Daklin nestled his open hand between the gentle swells as he kissed the side of her neck. She tilted her head to give him better access, as he traced
the swirl of her ear with the tip of his tongue. "How much time do we have?"
"Hours." Three. He'd have to live the rest of his life in those hundred eighty minutes.
Turning in his arms, River looped her own arms around his neck, pressing the hard peaks of her nipples against his chest.
For a second, her gaze held his. Open, pained honesty flooded her eyes. Maybe it was just wishful thinking on his part, or maybe it was just in the waning moments before the most important op of his life, but he wanted someone to give a damn about him. Someone who would remember him when he was gone.
It was selfish of him to look to her for that.
But she did acknowledge him and, better than that, her gaze was wise, knowing, and forgiving. When in his life had he ever been able to know what a woman was thinking, or even care? His heart ached with that knowledge and the total certainty of it.
Yeah, he knew that she knew.
She knew he wasn’t likely to come off that damn mountain, no matter what he told her. And, because he wanted so badly to see it, he saw forgiveness in her eyes, as she stood on tiptoe, set her teeth on his chin and gave a little nip that jolted down the length of his body like a detonator cord and elongated his dick even more.
“Hours, huh? I can think of few things to keep us occupied.”
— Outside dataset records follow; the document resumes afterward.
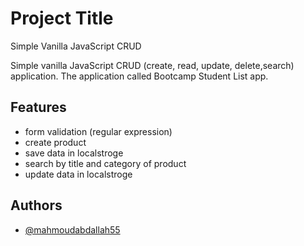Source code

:
# Project Title

Simple Vanilla JavaScript CRUD

Simple vanilla JavaScript CRUD (create, read, update, delete,search) application. The application called Bootcamp Student List app.

## Features

- form validation (regular expression)
- create product 
- save data in localstroge  
- search by  title and category of product
- update data in localstroge 



## Authors

- [@mahmoudabdallah55](https://github.com/mahmoudabdallah55/CURDS-Operations)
Like the very air that surrounded her, she was keeping things light. Refreshing. This is what happiness felt like, he thought, as she nipped again at his lower lip.
Her fingers fisted in the hair on the back of his head, causing a sharp, stinging need to flood his body as she nibbled small kisses wherever she could reach. "The door's locked," she said, her voice throaty and low. "And there's a bed over there."
He walked her backwards, his fingers on her hips, bunching miles of unnecessary fabric up her sleek legs. "The wall’s closer."
"We'll get to the bed--" She paused as he pulled the dress over her head. It landed somewhere behind him with a soft plop. "--eventually, right?"